That first bit before the first flatMap turns the stack into a List[Activation]. While that idea is simple enough, the code to do it really isn't. And, the remainder of the code is really hard to follow too. I still manage to struggle to fully understand a single flatMap sometimes, let alone two. Sure the type annotations help explain what is happening, but I still felt I could do better. Let's keep the same idea, but refactor a bit and see if that helps.


def unfold(act: Activation) =
  Iterator.iterate(act)(_.parent).takeWhile(_ != null).toList

def callStack_V4(act: Activation): List[String] = {
  unfold(act).flatMap { a =>
    val parentCommandMaybe: Option[String] = Option(a.parent).flatMap(p => {
      val c = p.procedure.commands(a.returnAddress)
      if (c.callsOtherCode) Some(c.name) else None
    })
    act.procedure.name :: parentCommandMaybe.toList
  }
}

Maybe thats ok, it gets some of that clutter out of the way and let's us think. But lets take a complete step back and try an imperative version. All the flattening is still hurting my head.


def callStackImperative(act: Activation): Seq[String] = {
  val buf = collection.mutable.ListBuffer[String]()
  for(a <- unfold(act)) {
    buf += a.procedure.name
    if (a.parent != null) {
      val c = a.parent.procedure.commands(a.returnAddress)
      if (c.callsOtherCode) buf += c.name
    }
  }
  buf
}

This is a case where an imperative style actually does quite well. I usually try to avoid this style like the plague, but in this case theres little doubt that this code is simple.

I still thought I could do better, so I continued. This time with a Racket friend.


def callStackSchemer(act: Activation): List[String] = {
  def callStackInner(act: Activation): List[String] = {
    if (act == null) Nil
    else {
      val rest = callStackInner(act.parent)
      def parCmd = act.parent.procedure.commands(act.returnAddress)
      act.procedure.name ::
        (if (act.parent != null && parCmd.callsOtherCode) parCmd.name :: rest
         else rest)
    }
  }
  callStackInner(act)
}

The advantage of this approach is that it could be read by a 10 year old. Ok maybe not 10. But, there are no for comprehensions, options, or flattening bits here. However, I do think there is a little bit of mixing up what is happening with how its happening. That is, the result building is mixed up with the structural recusion on the Activation. For this little function, it almost certainly doesn't matter that much. For something larger, it might.

Let explore a different topic for a bit. Sometimes, even with inner defs, pulling something outside of the body of a function helps clear out the clutter and makes it more readable. We did this already with unfold. There are tradeoffs of course, such as you then have a function in the top level that is only being used in one place.

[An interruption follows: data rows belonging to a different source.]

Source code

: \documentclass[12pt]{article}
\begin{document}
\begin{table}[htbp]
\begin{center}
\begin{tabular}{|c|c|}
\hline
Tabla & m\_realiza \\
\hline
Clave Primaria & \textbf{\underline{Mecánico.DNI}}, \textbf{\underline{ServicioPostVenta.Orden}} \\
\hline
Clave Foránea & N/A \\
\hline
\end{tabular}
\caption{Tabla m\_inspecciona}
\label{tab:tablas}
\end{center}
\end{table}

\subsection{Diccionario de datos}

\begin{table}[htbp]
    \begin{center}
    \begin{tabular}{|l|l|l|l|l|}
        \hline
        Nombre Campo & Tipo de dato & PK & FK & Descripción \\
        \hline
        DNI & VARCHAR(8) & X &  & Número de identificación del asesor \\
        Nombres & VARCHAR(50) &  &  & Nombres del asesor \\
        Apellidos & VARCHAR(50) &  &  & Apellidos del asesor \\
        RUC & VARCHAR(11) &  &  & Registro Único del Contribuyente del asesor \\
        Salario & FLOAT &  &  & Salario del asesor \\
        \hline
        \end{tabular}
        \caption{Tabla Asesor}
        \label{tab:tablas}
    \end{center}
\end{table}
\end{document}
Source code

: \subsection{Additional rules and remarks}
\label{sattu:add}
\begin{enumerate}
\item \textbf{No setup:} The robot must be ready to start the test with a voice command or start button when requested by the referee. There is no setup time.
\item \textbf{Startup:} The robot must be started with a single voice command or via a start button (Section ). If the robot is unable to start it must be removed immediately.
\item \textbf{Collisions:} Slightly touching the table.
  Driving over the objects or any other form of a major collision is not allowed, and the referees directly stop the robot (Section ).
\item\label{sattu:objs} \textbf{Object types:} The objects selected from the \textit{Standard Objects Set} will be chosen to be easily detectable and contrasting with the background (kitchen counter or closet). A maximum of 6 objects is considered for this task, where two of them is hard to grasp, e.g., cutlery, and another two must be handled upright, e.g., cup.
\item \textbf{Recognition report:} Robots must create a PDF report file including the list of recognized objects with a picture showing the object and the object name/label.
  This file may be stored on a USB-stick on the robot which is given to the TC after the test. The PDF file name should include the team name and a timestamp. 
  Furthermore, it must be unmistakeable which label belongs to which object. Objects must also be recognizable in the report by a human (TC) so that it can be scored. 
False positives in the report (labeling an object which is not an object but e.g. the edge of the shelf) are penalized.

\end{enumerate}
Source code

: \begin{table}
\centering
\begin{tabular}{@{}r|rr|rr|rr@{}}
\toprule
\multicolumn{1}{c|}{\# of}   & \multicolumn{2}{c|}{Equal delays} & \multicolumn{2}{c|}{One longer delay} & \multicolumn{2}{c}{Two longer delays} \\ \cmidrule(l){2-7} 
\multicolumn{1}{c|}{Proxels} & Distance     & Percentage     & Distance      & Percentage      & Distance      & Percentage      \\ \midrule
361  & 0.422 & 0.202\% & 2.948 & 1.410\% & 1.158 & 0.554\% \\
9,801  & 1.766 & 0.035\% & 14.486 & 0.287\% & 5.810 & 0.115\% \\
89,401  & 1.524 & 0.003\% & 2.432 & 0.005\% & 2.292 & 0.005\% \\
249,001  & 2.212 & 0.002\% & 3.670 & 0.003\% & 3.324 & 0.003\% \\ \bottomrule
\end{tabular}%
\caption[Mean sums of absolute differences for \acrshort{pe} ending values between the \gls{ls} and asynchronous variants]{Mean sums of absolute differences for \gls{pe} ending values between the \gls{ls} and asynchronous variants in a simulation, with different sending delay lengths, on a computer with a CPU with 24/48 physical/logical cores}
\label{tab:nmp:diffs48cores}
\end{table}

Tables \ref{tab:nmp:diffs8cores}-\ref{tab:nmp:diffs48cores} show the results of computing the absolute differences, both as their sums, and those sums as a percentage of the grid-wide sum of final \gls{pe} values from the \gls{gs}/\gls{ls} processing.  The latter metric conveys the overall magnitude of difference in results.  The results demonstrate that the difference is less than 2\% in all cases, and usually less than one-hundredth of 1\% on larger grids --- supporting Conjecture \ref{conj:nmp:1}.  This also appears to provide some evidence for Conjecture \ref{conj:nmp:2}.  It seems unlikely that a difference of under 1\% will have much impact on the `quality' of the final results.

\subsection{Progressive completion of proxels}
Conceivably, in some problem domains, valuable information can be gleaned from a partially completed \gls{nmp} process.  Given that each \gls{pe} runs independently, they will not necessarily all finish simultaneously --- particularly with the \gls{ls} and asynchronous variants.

But, lets try it again anyway and see where it gets us..


def parentCommandMaybe_V1(act: Activation): Option[String] =
  Option(act.parent).flatMap(p => {
    val c = p.procedure.commands(act.returnAddress)
    if (c.callsOtherCode) Some(c.name) else None
  })

Pulling that out also helps me realize just how complicated that bit is. Maybe we can do better just on this part. Here are two attempts.

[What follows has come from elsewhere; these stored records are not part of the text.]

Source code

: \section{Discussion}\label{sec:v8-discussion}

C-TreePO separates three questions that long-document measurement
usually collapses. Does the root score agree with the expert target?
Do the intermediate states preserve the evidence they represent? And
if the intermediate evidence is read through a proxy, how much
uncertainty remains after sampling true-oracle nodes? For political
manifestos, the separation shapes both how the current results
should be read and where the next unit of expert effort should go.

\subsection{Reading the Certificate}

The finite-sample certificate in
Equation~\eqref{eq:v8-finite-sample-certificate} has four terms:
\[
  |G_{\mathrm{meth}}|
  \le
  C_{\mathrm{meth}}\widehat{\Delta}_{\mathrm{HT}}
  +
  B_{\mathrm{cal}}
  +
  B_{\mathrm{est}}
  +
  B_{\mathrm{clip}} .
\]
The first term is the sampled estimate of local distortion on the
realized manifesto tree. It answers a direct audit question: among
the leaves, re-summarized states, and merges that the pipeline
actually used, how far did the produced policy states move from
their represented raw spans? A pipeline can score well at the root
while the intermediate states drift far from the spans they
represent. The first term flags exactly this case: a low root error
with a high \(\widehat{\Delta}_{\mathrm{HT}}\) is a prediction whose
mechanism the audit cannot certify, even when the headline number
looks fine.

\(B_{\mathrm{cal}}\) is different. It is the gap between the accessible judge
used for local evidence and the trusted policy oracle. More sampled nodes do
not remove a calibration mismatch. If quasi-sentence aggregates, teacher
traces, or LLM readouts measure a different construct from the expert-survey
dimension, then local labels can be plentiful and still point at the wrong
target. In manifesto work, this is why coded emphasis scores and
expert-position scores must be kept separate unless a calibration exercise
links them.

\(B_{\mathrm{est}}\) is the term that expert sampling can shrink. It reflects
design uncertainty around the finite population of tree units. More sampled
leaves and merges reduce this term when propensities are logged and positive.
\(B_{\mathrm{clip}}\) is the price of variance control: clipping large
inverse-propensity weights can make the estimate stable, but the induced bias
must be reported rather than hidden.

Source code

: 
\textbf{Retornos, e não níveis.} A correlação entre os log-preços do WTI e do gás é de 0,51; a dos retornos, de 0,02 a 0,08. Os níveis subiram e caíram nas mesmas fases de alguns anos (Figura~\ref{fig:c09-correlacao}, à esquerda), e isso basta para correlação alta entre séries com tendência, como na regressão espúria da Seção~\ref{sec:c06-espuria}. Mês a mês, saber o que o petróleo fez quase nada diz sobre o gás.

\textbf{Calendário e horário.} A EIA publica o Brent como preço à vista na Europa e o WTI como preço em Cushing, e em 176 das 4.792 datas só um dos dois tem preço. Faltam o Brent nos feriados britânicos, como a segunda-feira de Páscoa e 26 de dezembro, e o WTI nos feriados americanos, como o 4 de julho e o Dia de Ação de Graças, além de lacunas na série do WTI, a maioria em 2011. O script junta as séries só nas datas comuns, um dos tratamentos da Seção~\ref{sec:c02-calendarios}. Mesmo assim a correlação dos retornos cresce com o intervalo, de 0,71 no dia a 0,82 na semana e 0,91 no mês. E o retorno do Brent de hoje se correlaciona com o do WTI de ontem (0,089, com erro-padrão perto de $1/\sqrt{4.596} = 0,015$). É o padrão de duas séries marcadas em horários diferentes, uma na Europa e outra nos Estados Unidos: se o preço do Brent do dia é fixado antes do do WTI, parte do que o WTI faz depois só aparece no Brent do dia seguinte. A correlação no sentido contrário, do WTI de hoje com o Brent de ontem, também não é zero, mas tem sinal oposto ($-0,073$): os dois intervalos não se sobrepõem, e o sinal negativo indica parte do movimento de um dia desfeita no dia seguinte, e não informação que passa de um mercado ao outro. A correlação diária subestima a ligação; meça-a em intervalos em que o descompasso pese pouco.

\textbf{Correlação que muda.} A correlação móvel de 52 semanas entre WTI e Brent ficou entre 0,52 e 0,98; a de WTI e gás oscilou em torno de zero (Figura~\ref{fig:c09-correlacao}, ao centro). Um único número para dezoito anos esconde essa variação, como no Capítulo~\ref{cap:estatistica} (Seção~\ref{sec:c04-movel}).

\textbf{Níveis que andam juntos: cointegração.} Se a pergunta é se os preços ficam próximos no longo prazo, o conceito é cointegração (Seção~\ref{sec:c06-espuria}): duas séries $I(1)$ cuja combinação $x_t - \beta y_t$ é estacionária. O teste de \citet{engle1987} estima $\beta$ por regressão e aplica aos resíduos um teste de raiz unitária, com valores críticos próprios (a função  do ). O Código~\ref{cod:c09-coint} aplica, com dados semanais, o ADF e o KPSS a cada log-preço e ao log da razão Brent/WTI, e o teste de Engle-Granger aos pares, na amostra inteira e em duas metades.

def parentCommandMaybe_V2(act: Activation): Option[String] =
  if(act.parent == null) None
  else{
    val command = act.parent.procedure.commands(act.returnAddress)
    if(command.callsOtherCode) Some(command.name) else None
  }

def parentCommandMaybe_V3(act: Activation): Option[String] =
  for{p <- Option(act.parent)
      c = p.procedure.commands(act.returnAddress)
      if c.callsOtherCode}
  yield c.name

To be quite honest, none of these solutions are glorious. I'm tempted to use V2 because any knuckehead could read it, and its of comparable size. I could have easily decided on V1 or V3 because we don't have any knuckeheads on our team. We do however, occasionally have students on the team and we are attempting to open source our code. Is that a good reason to dumb down the code? No, certainly not. But, if a particular function is of comparable size, then maybe it is a good idea. Or maybe not, maybe leaving the more advanced constructs (like for comprehensions) would make code readers learn more about the language that they are using. I'm undecided on this. Given the lack of wanting to make a decision here, I'll just choose V3.

Better solutions to this are most welcome.

Now that we've pulled that out, we can rewrite our function.


def callStack_V7(act: Activation): List[String] = {
  unfold(act).flatMap { a => 
     act.procedure.name :: parentCommandMaybe_V3(act).toList
  }
}

I think this is a really nice version. But...now that we've cleaned up some of the helper methods, lets see what things look like if we put them back in.


def callStack_V8(act: Activation): List[String] = {
  def unfold(act: Activation) =
    Iterator.iterate(act)(_.parent).takeWhile(_ != null).toList
  def parentCommandMaybe_V3(act: Activation): Option[String] =
    for{p <- Option(act.parent)
        c = p.procedure.commands(act.returnAddress)
        if c.callsOtherCode}
    yield c.name
  unfold(act).flatMap { a => 
    a.procedure.name :: parentCommandMaybe(a).toList
  }
}

Not bad. It may be a few lines longer than version 1, and it took quite a while to get here, but I do think this version is the best we can do. 'We' being my team. Finally, I'll add in some comments and call it a day. It would be nice if the code was so blatently obvious that this wasn't needed, but it's ok. Comments are helpful.


/**
 * Return a List representing the call stack.
 * The list includes procedure names and any commands
 * that call other code.
 * @param act - the final call on the stack.
 **/
def callStack(act: Activation): List[String] = {
  // unfold turns an activation into
  // List(act, act.parent, act.parent.parent ... )
  def unfold(act: Activation) =
    Iterator.iterate(act)(_.parent).takeWhile(_ != null).toList
  // if an activations parent is executing a command that can trigger
  // other code, it also needs to be added to the stack trace.
  def parentCommandMaybe(act: Activation): Option[String] =
    for{p <- Option(act.parent)
        c = p.procedure.commands(act.returnAddress)
        if c.callsOtherCode}
    yield c.name
  // flatMap because each activation can result in 1 or 2 entries
  unfold(act).flatMap { a => 
    a.procedure.name :: parentCommandMaybe(a).toList
  }
}

If you can write this better, please do. Send it to me and I'll learn something.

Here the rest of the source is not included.